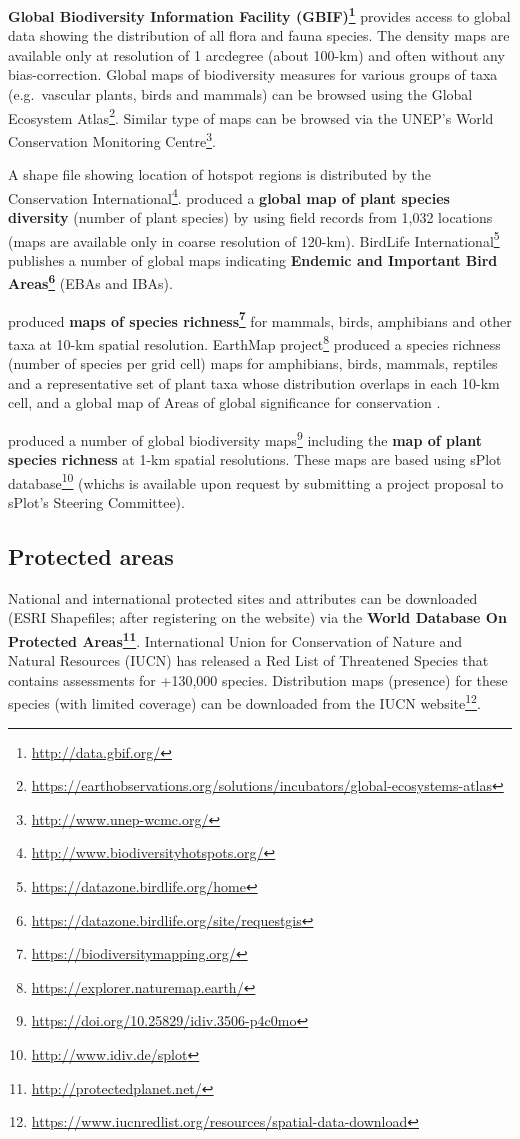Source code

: \documentclass[
  graybox,natbib,nospthms]{svmono}
\renewcommand{\href}[2]{#2 (\url{#1})}
\renewcommand{\href}[2]{#2\footnote{\url{#1}}}
\begin{document}
\textbf{\href{http://data.gbif.org/}{Global Biodiversity Information Facility (GBIF)}} provides access to global data showing the distribution of
all flora and fauna species. The density maps are available only at resolution of
1 arcdegree (about 100-km) and often without any bias-correction. Global maps of biodiversity measures for various groups
of taxa (e.g.~vascular plants, birds and mammals) can be browsed using the \href{https://earthobservations.org/solutions/incubators/global-ecosystems-atlas}{Global Ecosystem Atlas}.
Similar type of maps can be browsed via the \href{http://www.unep-wcmc.org/}{UNEP's World Conservation Monitoring Centre}.

A shape file showing location of hotspot regions is distributed by the \href{http://www.biodiversityhotspots.org/}{Conservation International}.
\citet{Kreft2007} produced a \textbf{global map of plant species diversity} (number of plant species) by using
field records from 1,032 locations (maps are available only in coarse resolution of 120-km).
\href{https://datazone.birdlife.org/home}{BirdLife International} publishes a number of global maps
indicating \textbf{\href{https://datazone.birdlife.org/site/requestgis}{Endemic and Important Bird Areas}} (EBAs and IBAs).

\citet{pimm2014biodiversity} produced \textbf{\href{https://biodiversitymapping.org/}{maps of species richness}} for
mammals, birds, amphibians and other taxa at 10-km spatial resolution.
\href{https://explorer.naturemap.earth/}{EarthMap project} produced a species richness (number of species per grid cell) maps
for amphibians, birds, mammals, reptiles and a representative set of plant taxa whose
distribution overlaps in each 10-km cell, and a global map of Areas of global significance for conservation \citep{brooks2019measuring}.

\citet{sabatini2022global} produced a number of \href{https://doi.org/10.25829/idiv.3506-p4c0mo}{global biodiversity maps}
including the \textbf{map of plant species richness} at 1-km spatial resolutions. These maps are based using \href{http://www.idiv.de/splot}{sPlot database}
(whichs is available upon request by submitting a project proposal to sPlot's Steering Committee).

\hypertarget{protected-areas}{%
\subsection{Protected areas}\label{protected-areas}}

National and international protected sites and attributes can be downloaded
(ESRI Shapefiles; after registering on the website) via the \textbf{\href{http://protectedplanet.net/}{World Database On Protected Areas}}.
International Union for Conservation of Nature and Natural Resources (IUCN) has
released a Red List of Threatened Species that contains assessments for +130,000 species.
Distribution maps (presence) for these species (with limited coverage) can be downloaded from the \href{https://www.iucnredlist.org/resources/spatial-data-download}{IUCN website}.
\end{document}
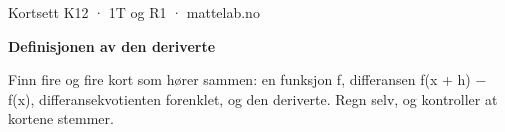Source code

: \documentclass[11pt,a4paper]{article}
\begin{document}
\begin{minipage}[t]{0.8\linewidth}\vspace{0pt}
{\sffamily\small\color{dempet}Kortsett K12 · 1T og R1 · mattelab.no}\par\vspace{0.25em}
{\fontsize{20}{24}\selectfont\bfseries Definisjonen av den deriverte}\par\vspace{0.5em}
Finn fire og fire kort som hører sammen: en funksjon f, differansen f(x + h) − f(x), differansekvotienten forenklet, og den deriverte. Regn selv, og kontroller at kortene stemmer.\par{}
\end{minipage}\hfill
\begin{minipage}[t]{0.15\linewidth}\vspace{0pt}\raggedleft
{}
\end{minipage}\par\vspace{0.8em}
\end{document}

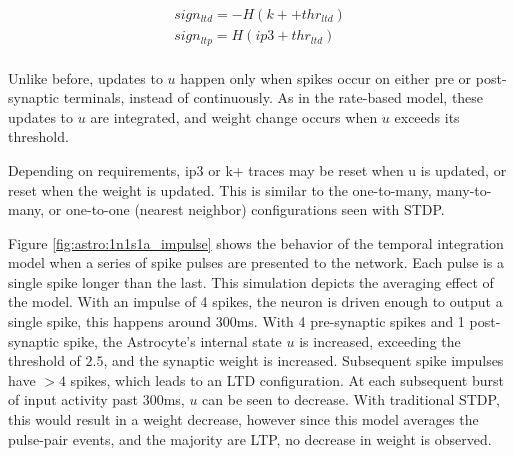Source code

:     \begin{align}
      sign_{ltd} = -H(k+ + thr_{ltd}) \\
      sign_{ltp} = H(ip3 + thr_{ltd}) \\
    \end{align}

    Unlike before, updates to $u$ happen only when spikes occur on either pre or
    post-synaptic terminals, instead of continuously. As in the rate-based
    model, these updates to $u$ are integrated, and weight change occurs when
    $u$ exceeds its threshold.

    Depending on requirements, ip3 or k+ traces may be reset when u is updated,
    or reset when the weight is updated. This is similar to the one-to-many,
    many-to-many, or one-to-one (nearest neighbor) configurations seen with
    STDP.

    Figure \ref{fig:astro:1n1s1a_impulse} shows the behavior of the temporal
    integration model when a series of spike pulses are presented to the
    network. Each pulse is a single spike longer than the last. This simulation
    depicts the averaging effect of the model. With an impulse of 4 spikes, the
    neuron is driven enough to output a single spike, this happens around
    300ms. With 4 pre-synaptic spikes and 1 post-synaptic spike, the Astrocyte's
    internal state $u$ is increased, exceeding the threshold of $2.5$, and the
    synaptic weight is increased. Subsequent spike impulses have $>4$ spikes,
    which leads to an LTD configuration. At each subsequent burst of input
    activity past 300ms, $u$ can be seen to decrease. With traditional STDP,
    this would result in a weight decrease, however since this model averages
    the pulse-pair events, and the majority are LTP, no decrease in weight is
    observed.

    


    
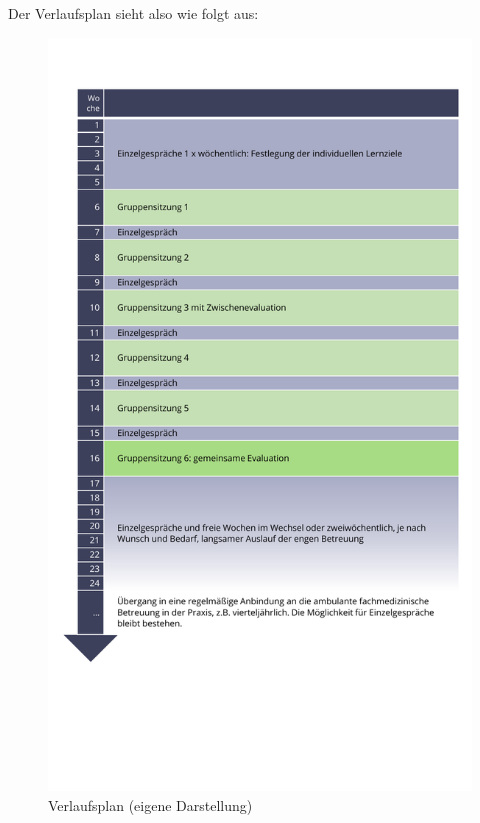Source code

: \documentclass[
  twoside,
  parskip=half-,
]{scrreprt}
\begin{document}
Der Verlaufsplan sieht also wie folgt aus:

\begin{figure}[h!]
  \centering
  \includegraphics[height=0.9\textheight]{Grafiken/Ablaufplan.pdf}
  \caption{Verlaufsplan (eigene Darstellung)}
  \label{fig:ablaufplan}
\end{figure}
\end{document}

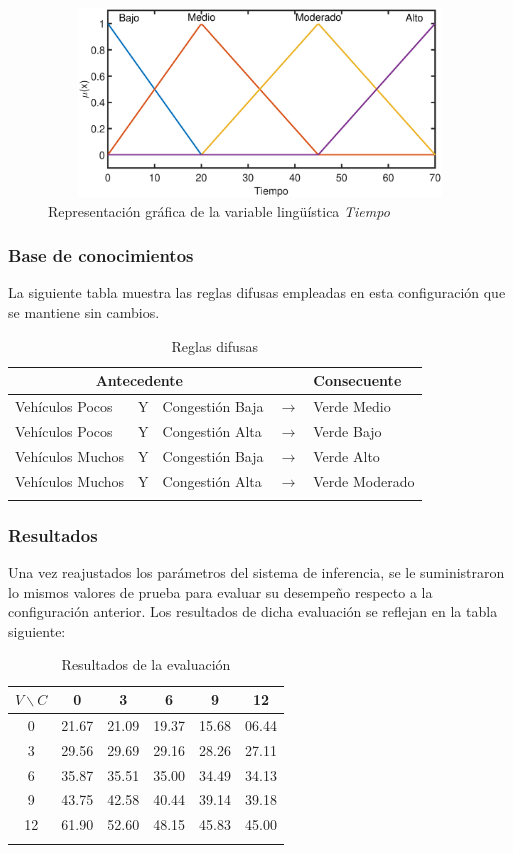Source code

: \begin{figure}[H]
	\centering
	\includegraphics[height=5cm, width=12cm]{Variables/ConfigB_output1.eps}
	\caption[Representación gráfica de la variable lingüística \textit{Tiempo} (configuración \textit{B})]{Representación gráfica de la variable lingüística \textit{Tiempo}}
\end{figure}

\subsubsection{Base de conocimientos}
La siguiente tabla muestra las reglas difusas empleadas en esta configuración que se mantiene sin cambios.
\begin{longtable}[c]{lclcl} \toprule
	\multicolumn{3}{c}{Antecedente} & & Consecuente \\ \midrule
	Vehículos Pocos & Y & Congestión Baja& $\rightarrow$ & Verde Medio \\
	Vehículos Pocos & Y & Congestión Alta& $\rightarrow$ & Verde Bajo \\
	Vehículos Muchos &Y& Congestión Baja& $\rightarrow$ & Verde Alto \\
	Vehículos Muchos &Y& Congestión Alta& $\rightarrow$ & Verde Moderado \\ \hline
	\caption[Reglas difusas (configuración \textit{B})]{Reglas difusas}
\end{longtable}

\pagebreak
\subsubsection{Resultados}
Una vez reajustados los parámetros del sistema de inferencia, se le suministraron lo mismos valores de prueba para evaluar su desempeño respecto a la configuración anterior. Los resultados de dicha evaluación se reflejan en la tabla siguiente:

\begin{longtable}[c]{cccccc} \toprule
	$V \backslash C$ &  0 & 3 & 6 & 9 & 12 \\ \midrule
	0 & 21.67 & 21.09 & 19.37 & 15.68 & 06.44 \\
	3 & 29.56 & 29.69 & 29.16 & 28.26 & 27.11 \\
	6 & 35.87 & 35.51 & 35.00 & 34.49 & 34.13 \\
	9 & 43.75 & 42.58 & 40.44 & 39.14 & 39.18 \\
	12& 61.90 & 52.60 & 48.15 & 45.83 & 45.00 \\
	\caption[Resultados de la evaluación (configuración \textit{B})]{Resultados de la evaluación}
\end{longtable}

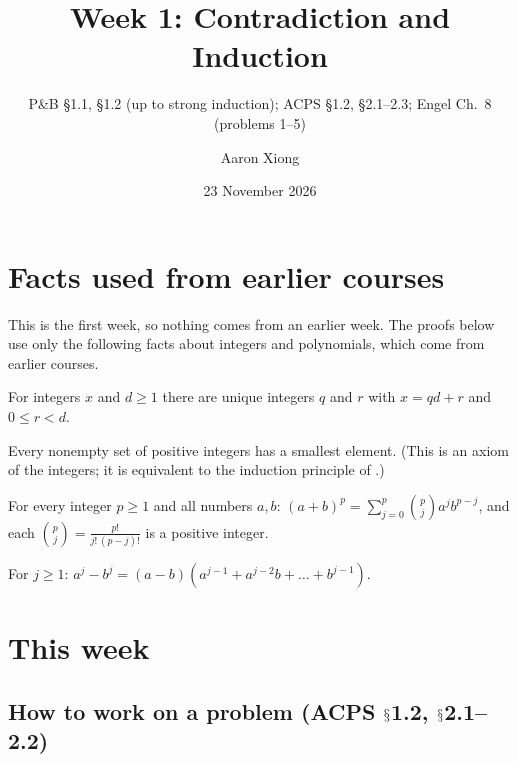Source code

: \documentclass[10pt]{scrartcl}
\title{Week 1: Contradiction and Induction}
\subtitle{P\&B \S1.1, \S1.2 (up to strong induction); ACPS \S1.2, \S2.1--2.3; Engel Ch.~8 (problems 1--5)}
\author{Aaron Xiong}
\date{23 November 2026}
\renewcommand{\S}{\ensuremath{\mathsection}}
\begin{document}
\maketitle

\section{Facts used from earlier courses}

This is the first week, so nothing comes from an earlier week. The proofs below use only the following facts about integers and polynomials, which come from earlier courses.

\begin{enumerate}[label=(T\arabic*),leftmargin=2.6em,itemsep=8pt]
  \ii {} For integers $x$ and $d \geq 1$ there are unique integers $q$ and $r$ with $x = qd + r$ and $0 \leq r < d$.

  \ii {} Every nonempty set of positive integers has a smallest element. (This is an axiom of the integers; it is equivalent to the induction principle of .)

  \ii {} For every integer $p \geq 1$ and all numbers $a, b$: $(a+b)^p = \sum_{j=0}^{p} \binom pj a^j b^{p-j}$, and each $\binom pj = \frac{p!}{j!\,(p-j)!}$ is a positive integer.

  \ii {}

  \ii {} For $j \geq 1$: $a^j - b^j = (a-b)(a^{j-1} + a^{j-2}b + \dots + b^{j-1})$.
\end{enumerate}

\section{This week}

\subsection{How to work on a problem (ACPS \S1.2, \S2.1--2.2)}
\end{document}
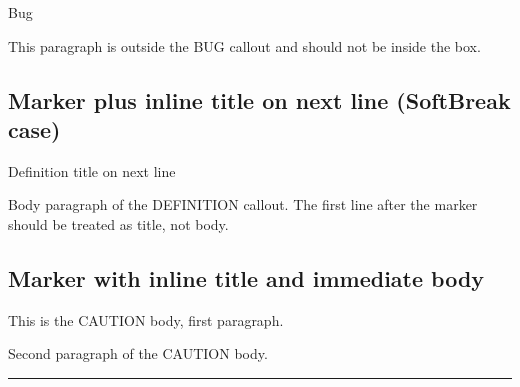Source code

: \begin{tcolorbox}[breakable,colback=ocGryBack,colframe=ocGryFrame,coltitle=ocGryTitle,left=3mm,boxed title style={left=1mm},title={\hspace*{-2.5mm}\iconInfo\; md2pdf - inner with explicit \texttt{shift-heading=0}}]
\vspace{2mm}

\noindent\begin{tcolorbox}[colback=ocRed2Back,colframe=ocRed2Frame,coltitle=ocRed2Title,left=3mm,width=\linewidth,boxrule=0pt]

\hspace*{-2.5mm}\iconBug\; Bug

\end{tcolorbox}

This paragraph is outside the BUG callout and should not be inside the
box.

\subsection*{Marker plus inline title on next line (SoftBreak
case)}\label{inner-3-marker-plus-inline-title-on-next-line-softbreak-case}

\begin{tcolorbox}[breakable,colback=ocPinBack,colframe=ocPinFrame,coltitle=ocPinTitle,left=3mm,boxed title style={left=1mm},title={\hspace*{-2.5mm}\iconDefinition\; Definition}]

Definition title on next line

Body paragraph of the DEFINITION callout. The first line after the
marker should be treated as title, not body.

\end{tcolorbox}

\subsection*{Marker with inline title and immediate
body}\label{inner-3-marker-with-inline-title-and-immediate-body}

\begin{tcolorbox}[breakable,colback=ocOrgBack,colframe=ocOrgFrame,coltitle=ocOrgTitle,left=3mm,boxed title style={left=1mm},title={\hspace*{-2.5mm}\iconWarning\; Caution title}]

This is the CAUTION body, first paragraph.

Second paragraph of the CAUTION body.

\end{tcolorbox}

\begin{center}\rule{0.5\linewidth}{0.5pt}\end{center}


\end{tcolorbox}
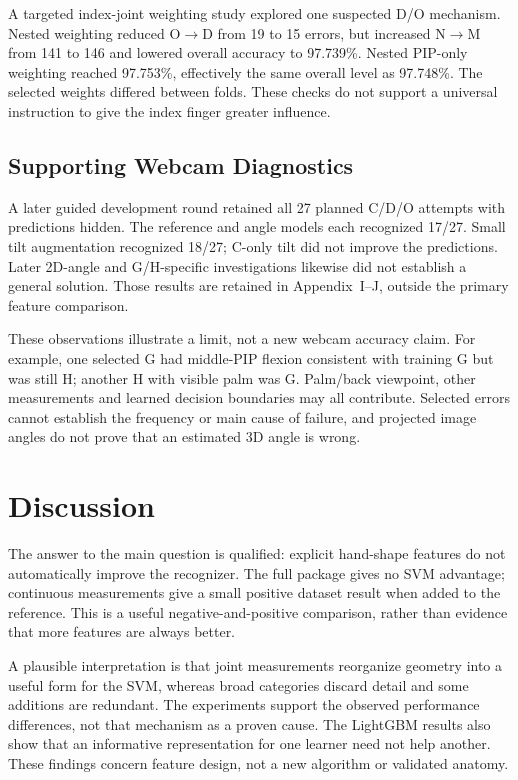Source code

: \documentclass{article}
\begin{document}
A targeted index-joint weighting study explored one suspected D/O mechanism. Nested weighting reduced O$\rightarrow$D from 19 to 15 errors, but increased N$\rightarrow$M from 141 to 146 and lowered overall accuracy to 97.739\%. Nested PIP-only weighting reached 97.753\%, effectively the same overall level as 97.748\%. The selected weights differed between folds. These checks do not support a universal instruction to give the index finger greater influence.

\subsection{Supporting Webcam Diagnostics}
A later guided development round retained all 27 planned C/D/O attempts with predictions hidden. The reference and angle models each recognized 17/27. Small tilt augmentation recognized 18/27; C-only tilt did not improve the predictions. Later 2D-angle and G/H-specific investigations likewise did not establish a general solution. Those results are retained in Appendix~I--J, outside the primary feature comparison.

These observations illustrate a limit, not a new webcam accuracy claim. For example, one selected G had middle-PIP flexion consistent with training G but was still H; another H with visible palm was G. Palm/back viewpoint, other measurements and learned decision boundaries may all contribute. Selected errors cannot establish the frequency or main cause of failure, and projected image angles do not prove that an estimated 3D angle is wrong.

\section{Discussion}
The answer to the main question is qualified: explicit hand-shape features do not automatically improve the recognizer. The full package gives no SVM advantage; continuous measurements give a small positive dataset result when added to the reference. This is a useful negative-and-positive comparison, rather than evidence that more features are always better.

A plausible interpretation is that joint measurements reorganize geometry into a useful form for the SVM, whereas broad categories discard detail and some additions are redundant. The experiments support the observed performance differences, not that mechanism as a proven cause. The LightGBM results also show that an informative representation for one learner need not help another. These findings concern feature design, not a new algorithm or validated anatomy.
\end{document}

***

HOW TO COMPLETE THIS TASK: The word "threshold" may appear in several lines of the data; copy every line where it does.

EXERCISE OUTPUT:
    $u$ exceeds its threshold.
    internal state $u$ is increased, exceeding the threshold of $2.5$, and the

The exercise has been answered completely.